Market Trends of Europe Vehicle Rental Industry
Online Segment of the Market to Gain Traction during the Forecast Period
The rising number of internet users and the increased convenience of availing online services for rental services serve as major determinants for the growth of the online segment of the market. Further, renting cars through online mediums is increasingly preferred by consumers as they can avoid the hassle of visiting physical locations and can compare prices, car make, and model from different platforms through browsing. Online mediums also assist in expanding the choice base of consumers before deciding.

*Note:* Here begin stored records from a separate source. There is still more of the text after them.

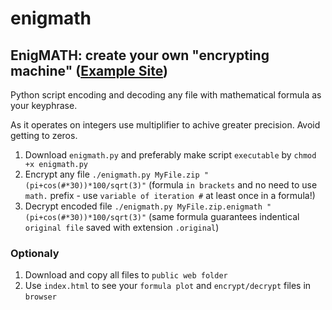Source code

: # enigmath
## EnigMATH: create your own "encrypting machine" ([Example Site](https://zygtech.pl/enigmath/?formula=pi%2Bcos%28%23*3%29*500%2Fsqrt%283%29))

Python script encoding and decoding any file with mathematical formula as your keyphrase.

As it operates on integers use multiplifier to achive greater precision. Avoid getting to zeros.

1. Download `enigmath.py` and preferably make script `executable` by `chmod +x enigmath.py` 
2. Encrypt any file `./enigmath.py MyFile.zip "(pi+cos(#*30))*100/sqrt(3)"` (formula `in brackets` and no need to use `math.` prefix - use `variable of iteration #` at least once in a formula!)
3. Decrypt encoded file `./enigmath.py MyFile.zip.enigmath "(pi+cos(#*30))*100/sqrt(3)"` (same formula guarantees indentical `original file` saved with extension `.original`)

### Optionaly

1. Download and copy all files to `public web folder` 
2. Use `index.html` to see your `formula plot` and `encrypt/decrypt` files in `browser`
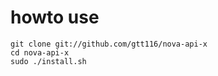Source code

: # howto use

    git clone git://github.com/gtt116/nova-api-x
    cd nova-api-x
    sudo ./install.sh
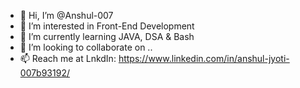 - 👋 Hi, I’m @Anshul-007
- 👀 I’m interested in Front-End Development
- 🌱 I’m currently learning JAVA, DSA & Bash
- 💞️ I’m looking to collaborate on ..
- 📫 Reach me at LnkdIn: https://www.linkedin.com/in/anshul-jyoti-007b93192/

<!---
Anshul-007/Anshul-007 is a ✨ special ✨ repository because its `README.md` (this file) appears on your GitHub profile.
You can click the Preview link to take a look at your changes.
--->
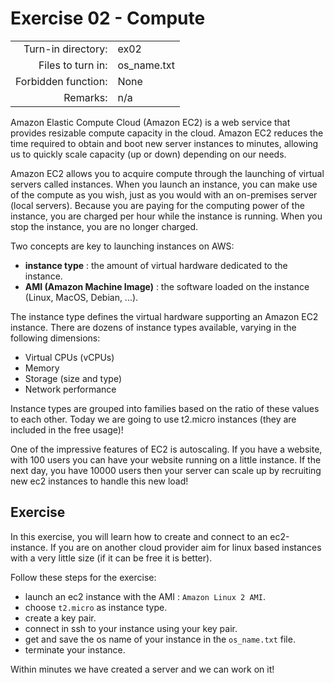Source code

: # Exercise 02 - Compute

|  |  |
| ---: | :--- |
| Turn-in directory: | ex02 |
| Files to turn in: | os\_name.txt |
| Forbidden function: | None |
| Remarks: | n/a |

Amazon Elastic Compute Cloud \(Amazon EC2\) is a web service that provides resizable compute capacity in the cloud. Amazon EC2 reduces the time required to obtain and boot new server instances to minutes, allowing us to quickly scale capacity \(up or down\) depending on our needs.

Amazon EC2 allows you to acquire compute through the launching of virtual servers called instances. When you launch an instance, you can make use of the compute as you wish, just as you would with an on-premises server \(local servers\). Because you are paying for the computing power of the instance, you are charged per hour while the instance is running. When you stop the instance, you are no longer charged.

Two concepts are key to launching instances on AWS:

* **instance type** : the amount of virtual hardware dedicated to the instance.
* **AMI \(Amazon Machine Image\)** : the software loaded on the instance \(Linux, MacOS, Debian, ...\).

The instance type defines the virtual hardware supporting an Amazon EC2 instance. There are dozens of instance types available, varying in the following dimensions:

* Virtual CPUs \(vCPUs\)
* Memory
* Storage \(size and type\)
* Network performance

Instance types are grouped into families based on the ratio of these values to each other. Today we are going to use t2.micro instances \(they are included in the free usage\)!

One of the impressive features of EC2 is autoscaling. If you have a website, with 100 users you can have your website running on a little instance. If the next day, you have 10000 users then your server can scale up by recruiting new ec2 instances to handle this new load!

## Exercise

In this exercise, you will learn how to create and connect to an ec2-instance. If you are on another cloud provider aim for linux based instances with a very little size \(if it can be free it is better\).

Follow these steps for the exercise:

* launch an ec2 instance with the AMI : `Amazon Linux 2 AMI`.
* choose `t2.micro` as instance type.
* create a key pair.
* connect in ssh to your instance using your key pair.
* get and save the os name of your instance in the `os_name.txt` file.
* terminate your instance.

Within minutes we have created a server and we can work on it!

• Northern and Western Europe boasted the highest internet penetration rate as of October 2023 worldwide. The internet penetration rate in Northern Europe touched 97.3%, followed by Western Europe, with an internet penetration of 93.7%. Southern Europe, on the other hand, recorded an internet penetration of 88.7% during the same period.

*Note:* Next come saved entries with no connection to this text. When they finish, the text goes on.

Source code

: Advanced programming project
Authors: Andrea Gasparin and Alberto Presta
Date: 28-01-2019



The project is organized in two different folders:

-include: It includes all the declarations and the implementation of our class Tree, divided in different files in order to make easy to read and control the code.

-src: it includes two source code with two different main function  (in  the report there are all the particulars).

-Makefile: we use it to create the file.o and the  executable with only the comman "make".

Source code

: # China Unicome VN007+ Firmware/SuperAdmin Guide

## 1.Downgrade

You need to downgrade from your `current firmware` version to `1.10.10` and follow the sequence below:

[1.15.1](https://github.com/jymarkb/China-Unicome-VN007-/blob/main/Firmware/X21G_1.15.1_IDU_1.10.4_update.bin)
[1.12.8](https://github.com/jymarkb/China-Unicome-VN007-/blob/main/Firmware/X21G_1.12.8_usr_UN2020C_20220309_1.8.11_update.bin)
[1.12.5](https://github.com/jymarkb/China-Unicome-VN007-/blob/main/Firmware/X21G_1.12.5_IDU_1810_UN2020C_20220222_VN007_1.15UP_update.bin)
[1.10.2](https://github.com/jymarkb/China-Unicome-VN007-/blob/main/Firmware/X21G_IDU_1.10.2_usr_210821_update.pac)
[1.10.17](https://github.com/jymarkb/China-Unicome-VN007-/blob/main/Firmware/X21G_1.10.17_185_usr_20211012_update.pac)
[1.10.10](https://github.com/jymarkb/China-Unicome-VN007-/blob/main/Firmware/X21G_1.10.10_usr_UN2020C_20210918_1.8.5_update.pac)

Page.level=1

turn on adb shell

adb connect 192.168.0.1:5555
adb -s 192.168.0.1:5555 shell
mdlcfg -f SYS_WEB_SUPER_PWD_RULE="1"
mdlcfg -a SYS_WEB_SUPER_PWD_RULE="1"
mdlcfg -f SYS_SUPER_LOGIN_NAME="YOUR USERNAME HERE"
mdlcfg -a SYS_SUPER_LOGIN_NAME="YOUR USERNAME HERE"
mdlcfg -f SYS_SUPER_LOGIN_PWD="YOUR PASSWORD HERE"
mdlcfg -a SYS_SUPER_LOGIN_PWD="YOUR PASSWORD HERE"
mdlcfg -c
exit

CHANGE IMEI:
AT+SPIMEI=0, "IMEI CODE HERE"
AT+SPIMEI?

• In 2022, Norway and Denmark were ranked as the EU states with the highest share of the population using the internet on the Digital Economy and Society Index (DESI) by the European Commission. Both countries had an online usage penetration rate of more than 96% in 2022. In the same period, the average internet penetration in the European Union stood at around 89%.
Moreover, the growing tourism industry across Europe is also contributing to the demand for car rental services since international tourists can use online mediums to pre-book their desired vehicles. Therefore, with strategic government investment to develop and improve the tourism industry of the region, the online segment is expected to generate massive demand for renting cars over the forecast period.
• According to the United Nations’ World Tourism Organization (WTO), Spain, the United Kingdom, France, and Italy were the leading countries in Europe in terms of tourism receipts in 2022. Spain had the highest international tourism receipts in 2022, amounting to USD 72.9 billion, followed by the United Kingdom, with receipts touching USD 67.6 billion, and France, with international tourism receipts touching USD 59.7 billion.
Online players operating in the ecosystem are actively engaging to improve their user interface and are offering various value-added services, such as insurance coverage, to enhance customers' convenience and gain a competitive edge in the industry. With the rising smartphone and internet penetration rates across Europe and consumers’ preferences shifting toward low-cost private transportation for leisure purposes, the online segment of the market is expected to register surging growth over the coming years.
Germany to Dominate the Market during the Forecast Period
Consumers’ increasing preference toward availing private mediums of transportation for traveling purposes owing to the rising need for convenience in personal mobility, high internet penetration rate, and the growing number of tourists in Germany serve as major drivers for the growth of the car rental market in the country.
Due to the integration of several car rental platforms in the country, tourists have a wide range of options when choosing a platform that will offer a competitive price. Further, car rental services are becoming increasingly popular among tourists as they can choose the specific period they want to rent the car for rather than constantly being required to avail themselves of taxi services for transportation purposes.
• According to the Statistische Ämter des Bundes und der Länder, Berlin, Hamburg, Munich, Frankfurt, and Cologne were the leading popular destinations for tourists in Germany. In 2022, Berlin attracted nearly 10.4 million tourists, followed by Munich, which attracted 6.9 million tourists, and Hamburg with 6.8 million tourists during the same period.
• Moreover, according to the World Travel and Tourism Council, the travel and tourism industry contributed EUR 338.7 billion (USD 370.7 billion) to Germany's GDP in 2022, compared to EUR 374.4 billion (USD 409.8 billion) in 2021.
In line with the increasing focus of the government on promoting the electrification of vehicle fleets, various new entrants in the market are investing hefty sums to launch electric car rental services in the country. For instance,
• In October 2022, Sixt SE, a German car rental company, entered a long-term agreement with BYD Co. Ltd to buy 1,00,000 electric vehicles by 2028. These electric vehicles will be used to offer rental services worldwide, including across European countries, marking the company's significant shift toward electrifying its fleet between 70 and 90% by 2030.
Moreover, in recent years, the vacancy rate of office spaces across Germany has been declining, showcasing a strong sentiment of business professionals to resume work from office setups, thereby contributing to the massive demand for car rental services, as the corporate industry serves as a major end-user for this industry. In Karlsruhe City, the office real estate vacancy rate was only 1.7% in 2022 compared to 3.7% in 2021. With the expanding corporate industry and increasing preference of rental companies to integrate electric vehicles in their car rental fleet, car rental services in Germany are expected to register massive demand during the forecast period.